The neighbor, whose identity is withheld for security reasons, told the source that upon entering the house she found Elmi dead from gunshot wounds.
Elmi’s husband, 36-year-old Mumin Omar Abdi, learned of her death when he arrived home at about 10 p.m. He said he had found a note early that morning that read, “We shall come for you. You are friends with our enemies [Westerners, assumed to be Christians], and you are polluting our religion.”
Abdi has fled the area with his son to an undisclosed location, the source said.
Kidnapping
In the southern Somali town of Qoryoley in the Lower Shebelle Region, two witnesses told Morning Star News they saw armed, masked men from Al Shabaab kidnap a 13-year-old boy on Tuesday (Sept. 3) as he approached his home on his way back from school.
Mustaf Hassan was kidnapped near Marka District at about 4 p.m., the sources said. He had been staying with a Muslim relative there since last year, when his parents fled the area after they were suspected of being Christians, another source told Morning Star News.

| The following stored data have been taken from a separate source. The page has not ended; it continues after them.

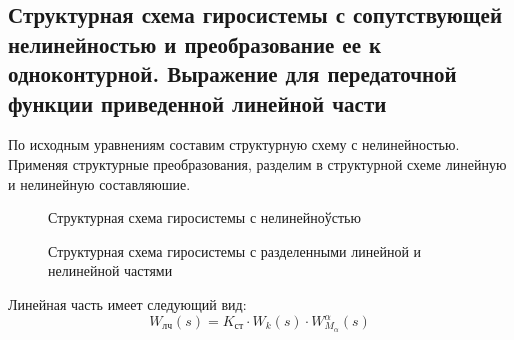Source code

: \documentclass[main.tex]{subfiles}
\begin{document}
\subsection{Структурная схема гиросистемы с сопутствующей нелинейностью и
преобразование ее к одноконтурной. Выражение для передаточной функции
приведенной линейной части}
По исходным уравнениям составим структурную схему с нелинейностью. Применяя структурные
преобразования, разделим в структурной схеме линейную и нелинейную составляюшие. \par 
\begin{figure}[h]
    \caption{Структурная схема гиросистемы с нелинейноўстью}
\end{figure}
\begin{figure}[!h]
    \caption{Структурная схема гиросистемы с разделенными линейной и нелинейной частями}
\end{figure}
Линейная часть имеет следующий вид:
 \[ W_\text{лч}(s) = K_\text{ст}\cdot W_k(s)\cdot W^\alpha_{M_\alpha}(s) \]
\end{document}
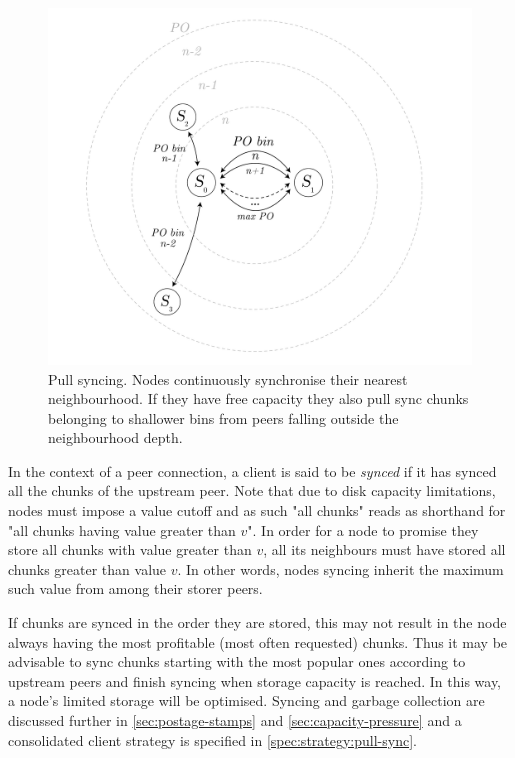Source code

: \begin{figure}[htbp]
   \centering
   \includegraphics[width=\textwidth]{fig/pull-sync.pdf}
   \caption[Pull syncing \statusgreen]{Pull syncing. Nodes continuously synchronise their nearest neighbourhood. If they have free capacity they also pull sync chunks belonging to shallower bins from peers falling outside the neighbourhood depth.}
   \label{fig:pull-syncing}
\end{figure}

In the context of a peer connection, a client is said to be \emph{synced} if it has synced all the chunks of the upstream peer. Note that due to disk capacity limitations, nodes must impose a value cutoff and as such "all chunks" reads as shorthand for "all chunks having value greater than $v$". In order for a node to promise they store all chunks with value greater than $v$, all its neighbours must have stored all chunks greater than value $v$. In other words, nodes syncing inherit the maximum such value from among their storer peers. 

If chunks are synced in the order they are stored, this may not result in the node always having the most profitable (most often requested) chunks. Thus it may be advisable to sync chunks starting with the most popular ones according to upstream peers and finish syncing when storage capacity is reached. In this way, a node's limited storage will be optimised. Syncing and garbage collection are discussed further in \ref{sec:postage-stamps} and \ref{sec:capacity-pressure} and a consolidated client strategy is specified in \ref{spec:strategy:pull-sync}.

Another source told Morning Star News that the boy’s parents, Hassan Mohammed and Farhio Omar, were in great pain and grief upon learning of the kidnapping.
“Our son might be killed, and we are also not safe,” Mohammed said.
No ransom has been sought, and Christians suspected the rebels may have abducted Mustaf in an effort to find his parents or other Christians.
Mustaf is the nephew of Fartun Omar, shot to death by Al Shabaab on April 13 in Buulodbarde, 20 kilometers (12 miles) from Beledweyne (see Morning Star News, April 22). Omar was the widow of Mursal Isse Siad, killed for his faith on Dec. 8, 2012 in Beledweyne, 206 miles (332 kilometers) north of Mogadishu. He had been receiving death threats for leaving Islam (see Morning Star News, Dec. 14, 2012).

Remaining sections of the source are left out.